Université Paris 1 Panthéon-Sorbonne

Les nombreux hommages qui ont suivi l’annonce du décès de Bernard Roussel le 1er avril 2021 (Le Monde, Réforme, École Pratique des Hautes Études – PSL, Laboratoire d’études sur les monothéismes…) ont retracé la riche carrière de celui qui fut, à partir des années 1980, le maître français de l’histoire des protestantismes1. Spécialiste de l’exégèse biblique et du premier évangélisme français, éditeur et commentateur de Calvin, historien des Synodes et Disciplines des Églises réformées, lecteur de Servet et des dissidences spirituelles, pionnier de l’anthropologie historique et de l’étude des rituels anciens, Bernard Roussel a marqué de son savoir et de ses choix chacun des grands domaines qui font aujourd’hui l’histoire des Réformes au xvie siècle. Il faut ajouter sa contribution à l’internationalisation de la discipline, avant même que son élection à l’EPHE en 1985 n’ait fait de sa chaire (« Histoire et théologie de la Réforme », rebaptisée en 1996 « Réformes et protestantismes dans l’Europe moderne ») un des centres mondiaux de la recherche. Bernard Roussel a bâti son œuvre d’historien dans une conversation permanente avec ses collègues de Suisse (Pierre Fraenkel †, Francis Higman †, Irena Backus †, Philip Benedict, Kaspar von Greyerz, Christian Grosse), de Belgique (Jean-François Gilmont †), d’Amérique du Nord (Heiko Oberman †, David Steinmetz †, R. Gerald Hobbs, Raymond Mentzer, Jonathan Reid), de Russie (Mikhail Dmitriev), d’Allemagne, autour notamment de l’« école de Göttingen » (Bernd Moeller †, Antje Roggenkamp, Thomas Kaufmann, Patrice Veit) mais aussi à Berlin (Heinz Schilling) – et jusqu’au Japon (Kenzo Tagawa). Le monde entier s’est retrouvé dans les Mélanges qui lui furent offerts en 20132.

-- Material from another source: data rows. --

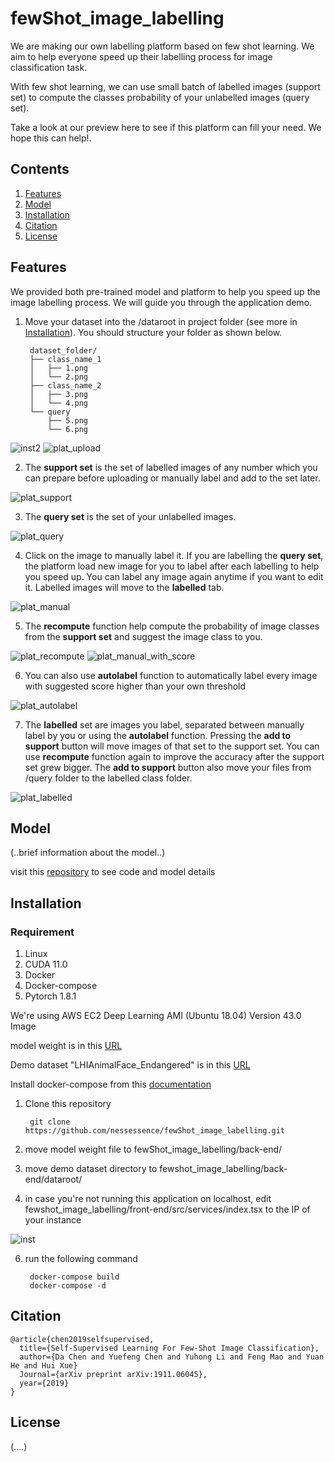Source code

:# fewShot_image_labelling

We are making our own labelling platform based on few shot learning. We aim to help everyone speed up their labelling process for image classification task.

With few shot learning, we can use small batch of labelled images (support set) to compute the classes probability of your unlabelled images (query set).

Take a look at our preview here to see if this platform can fill your need. We hope this can help!.

## Contents
1. [Features](#features)
2. [Model](#model)
3. [Installation](#installation)
4. [Citation](#citation)
5. [License](#license)

## Features

We provided both pre-trained model and platform to help you speed up the image labelling process. We will guide you through the application demo.

1. Move your dataset into the /dataroot in project folder (see more in [Installation](#installation)). You should structure your folder as shown below.

        dataset_folder/
        ├── class_name_1
        │   ├── 1.png
        │   └── 2.png
        ├── class_name_2
        │   ├── 3.png
        │   └── 4.png
        └── query
            ├── 5.png
            └── 6.png

![inst2](https://user-images.githubusercontent.com/42630588/118369697-90133380-b5ce-11eb-91ce-8e5eda7f0256.JPG)
![plat_upload](https://user-images.githubusercontent.com/42630588/118367214-2ba2a500-b5cb-11eb-883c-9919c0711781.JPG)

2. The **support set** is the set of labelled images of any number which you can prepare before uploading or manually label and add to the set later. 

![plat_support](https://user-images.githubusercontent.com/42630588/118365579-876b2f00-b5c7-11eb-9dbe-a0ac670bb725.JPG)

3. The **query set** is the set of your unlabelled images.

![plat_query](https://user-images.githubusercontent.com/42630588/118365576-85a16b80-b5c7-11eb-8ea3-808ea34e61a0.JPG)

4. Click on the image to manually label it. If you are labelling the **query set**, the platform load new image for you to label after each labelling to help you speed up. You can label any image again anytime if you want to edit it. Labelled images will move to the **labelled** tab.

![plat_manual](https://user-images.githubusercontent.com/42630588/118365581-8803c580-b5c7-11eb-95a3-32a9c6d7dfd5.JPG)

5. The **recompute** function help compute the probability of image classes from the **support  set** and suggest the image class to you.

![plat_recompute](https://user-images.githubusercontent.com/42630588/118365580-8803c580-b5c7-11eb-967f-429d6b61852d.JPG)
![plat_manual_with_score](https://user-images.githubusercontent.com/42630588/118365582-889c5c00-b5c7-11eb-9570-b85c8e698001.JPG)

6. You can also use **autolabel** function to automatically label every image with suggested score higher than your own threshold

![plat_autolabel](https://user-images.githubusercontent.com/42630588/118365578-86d29880-b5c7-11eb-9112-684294841af6.JPG)

7. The **labelled** set are images you label, separated between manually label by you or using the **autolabel** function. Pressing the **add to support** button will move images of that set to the support set. You can use **recompute** function again to improve the accuracy after the support set grew bigger. The **add to support** button also move your files from /query folder to the labelled class folder.

![plat_labelled](https://user-images.githubusercontent.com/42630588/118365583-889c5c00-b5c7-11eb-8a91-19fe58b08f02.JPG)

## Model

(..brief information about the model..)

visit this [repository](https://github.com/nessessence/SSL-FEW-SHOT) to see code and model details

## Installation

### Requirement

1. Linux
2. CUDA 11.0
3. Docker
4. Docker-compose
5. Pytorch 1.8.1

We're using AWS EC2 Deep Learning AMI (Ubuntu 18.04) Version 43.0 Image

model weight is in this [URL](https://drive.google.com/file/d/13uXdGpwJCPgu4ECg5cy_MVxRR5tPZIWC/view?usp=sharing)

Demo dataset "LHIAnimalFace_Endangered" is in this [URL](https://drive.google.com/file/d/1puEjfSZrkx3IB3BRIIbCgirnk-4Ba3tA/view?usp=sharing)

Install docker-compose from this [documentation](https://docs.docker.com/compose/install/)

1. Clone this repository

        git clone https://github.com/nessessence/fewShot_image_labelling.git

3. move model weight file to fewShot_image_labelling/back-end/
4. move demo dataset directory to fewshot_image_labelling/back-end/dataroot/
5. in case you're not running this application on localhost, edit fewshot_image_labelling/front-end/src/services/index.tsx to the IP of your instance

![inst](https://user-images.githubusercontent.com/42630588/118369606-2b57d900-b5ce-11eb-9457-b731e3c7e410.JPG)

6. run the following command

        docker-compose build
        docker-compose -d

## Citation

    @article{chen2019selfsupervised,
      title={Self-Supervised Learning For Few-Shot Image Classification},
      author={Da Chen and Yuefeng Chen and Yuhong Li and Feng Mao and Yuan He and Hui Xue}
      Journal={arXiv preprint arXiv:1911.06045},
      year={2019}
    }

## License

(....)
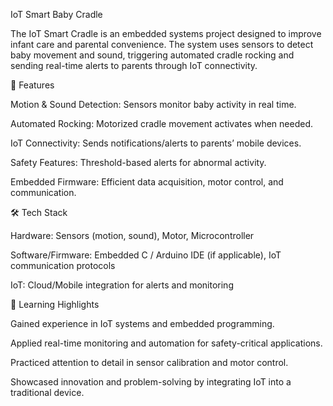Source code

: IoT Smart Baby Cradle

The IoT Smart Cradle is an embedded systems project designed to improve infant care and parental convenience. The system uses sensors to detect baby movement and sound, triggering automated cradle rocking and sending real-time alerts to parents through IoT connectivity.

🚀 Features

Motion & Sound Detection: Sensors monitor baby activity in real time.

Automated Rocking: Motorized cradle movement activates when needed.

IoT Connectivity: Sends notifications/alerts to parents’ mobile devices.

Safety Features: Threshold-based alerts for abnormal activity.

Embedded Firmware: Efficient data acquisition, motor control, and communication.

🛠️ Tech Stack

Hardware: Sensors (motion, sound), Motor, Microcontroller

Software/Firmware: Embedded C / Arduino IDE (if applicable), IoT communication protocols

IoT: Cloud/Mobile integration for alerts and monitoring

📌 Learning Highlights

Gained experience in IoT systems and embedded programming.

Applied real-time monitoring and automation for safety-critical applications.

Practiced attention to detail in sensor calibration and motor control.

Showcased innovation and problem-solving by integrating IoT into a traditional device.
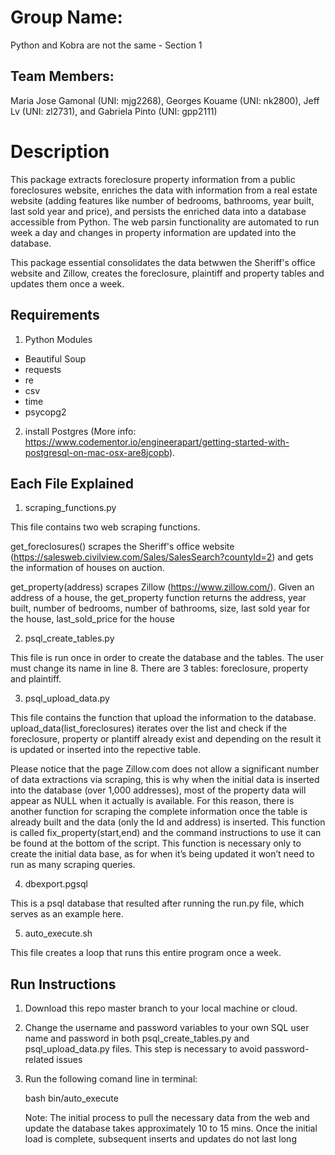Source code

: # Group Name: 
Python and Kobra are not the same - Section 1

## Team Members: 
Maria Jose Gamonal (UNI: mjg2268), Georges Kouame (UNI: nk2800), Jeff Lv (UNI: zl2731), and Gabriela Pinto (UNI: gpp2111)

# Description
This package extracts foreclosure property information from a public foreclosures website, enriches the data with information 
from a real estate website (adding features like number of bedrooms, bathrooms, year built, last sold year and price), and persists the enriched data into a database accessible from Python. The web parsin functionality are automated to run week a day and changes in property information are updated into the database.

This package essential consolidates the data betwwen the Sheriff's office website and Zillow, creates the foreclosure, plaintiff and property tables and updates them once a week.

## Requirements
1. Python Modules
- Beautiful Soup
- requests
- re
- csv
- time
- psycopg2
2.  install Postgres (More info: https://www.codementor.io/engineerapart/getting-started-with-postgresql-on-mac-osx-are8jcopb).

## Each File Explained
1. scraping_functions.py

This file contains two web scraping functions. 

get_foreclosures() scrapes the Sheriff's office website (https://salesweb.civilview.com/Sales/SalesSearch?countyId=2) and gets the information of houses on auction.

get_property(address) scrapes Zillow (https://www.zillow.com/). Given an address of a house, the get_property function returns the address, year built, number of bedrooms, number of bathrooms, size, last sold year for the house, last_sold_price for the house


2. psql_create_tables.py

This file is run once in order to create the database and the tables. The user must change its name in line 8. There are 3 tables: foreclosure, property and plaintiff.


3. psql_upload_data.py

This file contains the function that upload the information to the database.
upload_data(list_foreclosures) iterates over the list and check if the foreclosure, property or plantiff already exist and depending on the result it is updated or inserted into the repective table.

Please notice that the page Zillow.com does not allow a significant number of data extractions via scraping, this is why when the initial data is inserted into the database (over 1,000 addresses), most of the property data will appear as NULL when it actually is available. For this reason, there is another function for scraping the complete information once the table is already built and the data (only the Id and address) is inserted. This function is called fix_property(start,end) and the command instructions to use it can be found at the bottom of the script. This function is necessary only to create the initial data base, as for when it’s being updated it won’t need to run as many scraping queries.


4. dbexport.pgsql

This is a psql database that resulted after running the run.py file, which serves as an example here.

5. auto_execute.sh

This file creates a loop that runs this entire program once a week.

## Run Instructions

1. Download this repo master branch to your local machine or cloud.

2. Change the username and password variables to your own SQL user name and password in both psql_create_tables.py and psql_upload_data.py files. This step is necessary to avoid password-related issues

3. Run the following comand line in terminal:

   bash bin/auto_execute
   
   Note: The initial process to pull the necessary data from the web and update the database takes approximately 10 to 15 mins. Once the initial load is complete, subsequent inserts and updates do not last long



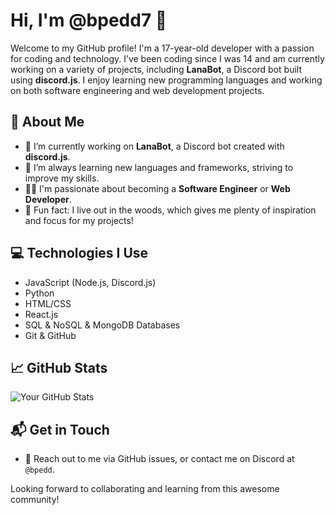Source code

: # Hi, I'm @bpedd7 👋

Welcome to my GitHub profile! I'm a 17-year-old developer with a passion for coding and technology. I’ve been coding since I was 14 and am currently working on a variety of projects, including **LanaBot**, a Discord bot built using **discord.js**. I enjoy learning new programming languages and working on both software engineering and web development projects.

## 🚀 About Me
- 🔭 I’m currently working on **LanaBot**, a Discord bot created with **discord.js**.
- 🌱 I’m always learning new languages and frameworks, striving to improve my skills.
- 👨‍💻 I'm passionate about becoming a **Software Engineer** or **Web Developer**.
- 🌲 Fun fact: I live out in the woods, which gives me plenty of inspiration and focus for my projects!

## 💻 Technologies I Use
- JavaScript (Node.js, Discord.js)
- Python
- HTML/CSS
- React.js
- SQL & NoSQL & MongoDB Databases
- Git & GitHub

## 📈 GitHub Stats

![Your GitHub Stats](https://github-readme-stats.vercel.app/api?username=YOUR_USERNAME&show_icons=true&hide_title=true)

## 📬 Get in Touch
- 💬 Reach out to me via GitHub issues, or contact me on Discord at `@bpedd`.

Looking forward to collaborating and learning from this awesome community!

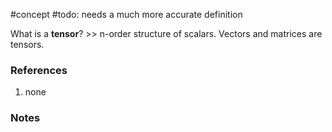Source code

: #concept
#todo: needs a much more accurate definition

What is a **tensor**? >> n-order structure of scalars. Vectors and matrices are tensors.<!--SR:!2024-11-13,57,250-->
### References
1. none

### Notes




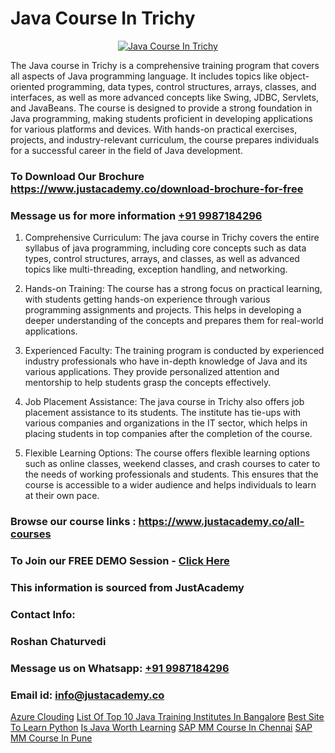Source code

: # Java Course In Trichy

<p align="center">
  <a href="https://justacademy.co/course-detail/core-java-training">
    <img src="https://justacademy.co/storage2/course_image/1677245426_course_image.webp" alt="Java Course In Trichy">
  </a>
</p>


The Java course in Trichy is a comprehensive training program that covers all aspects of Java programming language. It includes topics like object-oriented programming, data types, control structures, arrays, classes, and interfaces, as well as more advanced concepts like Swing, JDBC, Servlets, and JavaBeans. The course is designed to provide a strong foundation in Java programming, making students proficient in developing applications for various platforms and devices. With hands-on practical exercises, projects, and industry-relevant curriculum, the course prepares individuals for a successful career in the field of Java development. 
### To Download Our Brochure https://www.justacademy.co/download-brochure-for-free
### Message us for more information [+91 9987184296](https://api.whatsapp.com/send?phone=919987184296)
1) Comprehensive Curriculum: The java course in Trichy covers the entire syllabus of java programming, including core concepts such as data types, control structures, arrays, and classes, as well as advanced topics like multi-threading, exception handling, and networking.

2) Hands-on Training: The course has a strong focus on practical learning, with students getting hands-on experience through various programming assignments and projects. This helps in developing a deeper understanding of the concepts and prepares them for real-world applications.

3) Experienced Faculty: The training program is conducted by experienced industry professionals who have in-depth knowledge of Java and its various applications. They provide personalized attention and mentorship to help students grasp the concepts effectively.

4) Job Placement Assistance: The java course in Trichy also offers job placement assistance to its students. The institute has tie-ups with various companies and organizations in the IT sector, which helps in placing students in top companies after the completion of the course.

5) Flexible Learning Options: The course offers flexible learning options such as online classes, weekend classes, and crash courses to cater to the needs of working professionals and students. This ensures that the course is accessible to a wider audience and helps individuals to learn at their own pace.

### Browse our course links : https://www.justacademy.co/all-courses 
### To Join our FREE DEMO Session - [Click Here](https://www.justacademy.co/register-for-course-demo)


### This information is sourced from JustAcademy
### Contact Info:
### Roshan Chaturvedi
### Message us on Whatsapp: [+91 9987184296](https://api.whatsapp.com/send?phone=919987184296)
### Email id: [info@justacademy.co](mailto:info@justacademy.co)
                    
[Azure Clouding](https://www.linkedin.com/pulse/azure-clouding-software-training-sunnyvale-p3ycc?trackingId=GH7ScVq6KlhD2nssQg%2BTCw%3D%3D&lipi=urn%3Ali%3Apage%3Ad_flagship3_company_admin%3B%2BhR3vy1dRIi%2FxP7UWLS2ww%3D%3D)
[List Of Top 10 Java Training Institutes In Bangalore](https://www.linkedin.com/pulse/list-top-10-java-training-institutes-bangalore-hfwle?trackingId=0sscWztl5CW3lrMdL9ZEyA%3D%3D&lipi=urn%3Ali%3Apage%3Ad_flagship3_company_admin%3BDG20AQYaSWe2d50JwV39vA%3D%3D)
[Best Site To Learn Python](https://medium.com/@ranepooja/best-site-to-learn-python-7bef7ebb17b3)
[Is Java Worth Learning](https://medium.com/@AkashSingh2052/is-java-worth-learning-a35d1e323ba4)
[SAP MM Course In Chennai](https://justacademyin.github.io/Articles/SAP-MM-Course-In-Chennai)
[SAP MM Course In Pune](https://justacademyin.github.io/Articles/SAP-MM-Course-In-Pune)

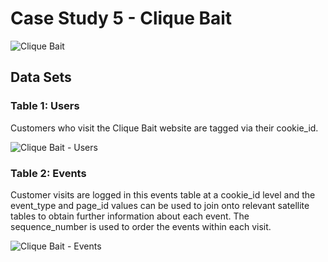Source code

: # Case Study 5 - Clique Bait
![Clique Bait](https://8weeksqlchallenge.com/images/case-study-designs/7.png)

##  Data Sets
### Table 1: Users
Customers who visit the Clique Bait website are tagged via their cookie_id.

![Clique Bait - Users](https://user-images.githubusercontent.com/93120413/147914457-c5cb920f-9511-43f0-90e8-385994702628.jpg)

### Table 2: Events
Customer visits are logged in this events table at a cookie_id level and the event_type and page_id values can be used to join onto relevant satellite tables to obtain further information about each event. The sequence_number is used to order the events within each visit.

![Clique Bait - Events](https://user-images.githubusercontent.com/93120413/147914473-75dca9ad-dc01-4d13-85ad-a9a1e5f51ccf.jpg)

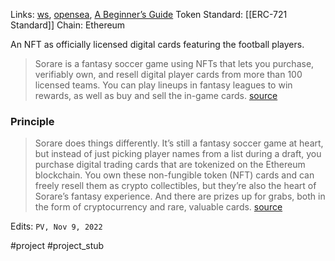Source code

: Links: [ws](https://sorare.com/), [opensea](https://opensea.io/collection/sorare), [A Beginner’s Guide](https://decrypt.co/resources/sorare-beginners-guide)
Token Standard: [[ERC-721 Standard]]
Chain: Ethereum


An NFT as officially licensed digital cards featuring the football players.


> Sorare is a fantasy soccer game using NFTs that lets you purchase, verifiably own, and resell digital player cards from more than 100 licensed teams.
	 You can play lineups in fantasy leagues to win rewards, as well as buy and sell the in-game cards.
 [source](https://decrypt.co/resources/sorare-beginners-guide)

### Principle

> Sorare does things differently. It’s still a fantasy soccer game at heart, but instead of just picking player names from a list during a draft, you purchase digital trading cards that are tokenized on the Ethereum blockchain. You own these non-fungible token (NFT) cards and can freely resell them as crypto collectibles, but they’re also the heart of Sorare’s fantasy experience. And there are prizes up for grabs, both in the form of cryptocurrency and rare, valuable cards.
> [source](https://decrypt.co/resources/sorare-beginners-guide)


Edits: `PV, Nov 9, 2022`

#project #project_stub 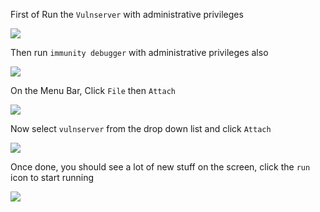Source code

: First of Run the `Vulnserver` with administrative privileges

![](https://i.imgur.com/HA66Nut.png)

Then run `immunity debugger` with administrative privileges also

![](https://i.imgur.com/oPbscrI.png)

On the Menu Bar, Click `File` then `Attach`

![](https://i.imgur.com/O27nn37.png)

Now select `vulnserver` from the drop down list and click `Attach`

![](https://i.imgur.com/XrzkOzH.png)

Once done, you should see a lot of new stuff on the screen, click the `run` icon to start running

![](https://i.imgur.com/jmoMXPz.png)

Ce qui fait l’unité d’une œuvre fait aussi souvent le secret d’une vie. Dans une conférence mémorable prononcée en 2003, au moment où il quittait sa chaire de l’EPHE, Bernard Roussel s’était un peu livré3. Son plaidoyer pour l’anthropologie historique des premiers protestantismes, aboutissement de trente ans de recherche, se liait à un goût plus ancien, mal connu sans qu’il s’en cachât, pour un « protestantisme populaire », celui dans lequel il avait grandi à Marseille et qu’il avait retrouvé comme prédicateur en Algérie. Dans une historiographie souvent élitaire, attachée à la contribution des protestants à la dynamique des droits mais facilement prise au piège de l’étatisme, cette fidélité au petit peuple de l’Évangile, loin en outre de ses centres historiques, signifiait une forme de discrète rupture. Elle motivait l’intransigeant mépris de Roussel pour tout ce qui, dans la recherche, ne servait qu’à perpétuer l’entre-soi confessionnel et l’orgueil minoritaire. Bernard Roussel pensait que l’exigence de laïcité devait d’abord s’appliquer à ceux, les protestants, qui s’imaginent en être les inventeurs. Il ne tolérait pas la moindre complaisance communautaire. Ce n’était pas qu’un trait de caractère (et il en avait !) : tout cela a nourri une proposition d’historien.

Des « sociétés religieuses » excentrées de Menpenti et Hussein-Dey, comme Roussel les appelait, on retrouve l’écho au xvie siècle dans les « communautés d’interprétation », le grand concept dont, après Stanley Fish, Roussel s’est servi pour allier l’histoire de l’exégèse biblique à l’anthropologie4. Au préalable, il avait travaillé à faire de l’histoire de l’exégèse, terrain de ses premiers travaux sur le commentaire aux Romains de Martin Bucer, une science ouverte et d’une certaine manière totale. Il y réunissait l’histoire du livre, la plus haute érudition, un sens incomparable des doctrines et de l’innovation théologique de ces décennies 1510-1550, sans oublier un contact permanent avec le savoir frais apporté par les sciences bibliques.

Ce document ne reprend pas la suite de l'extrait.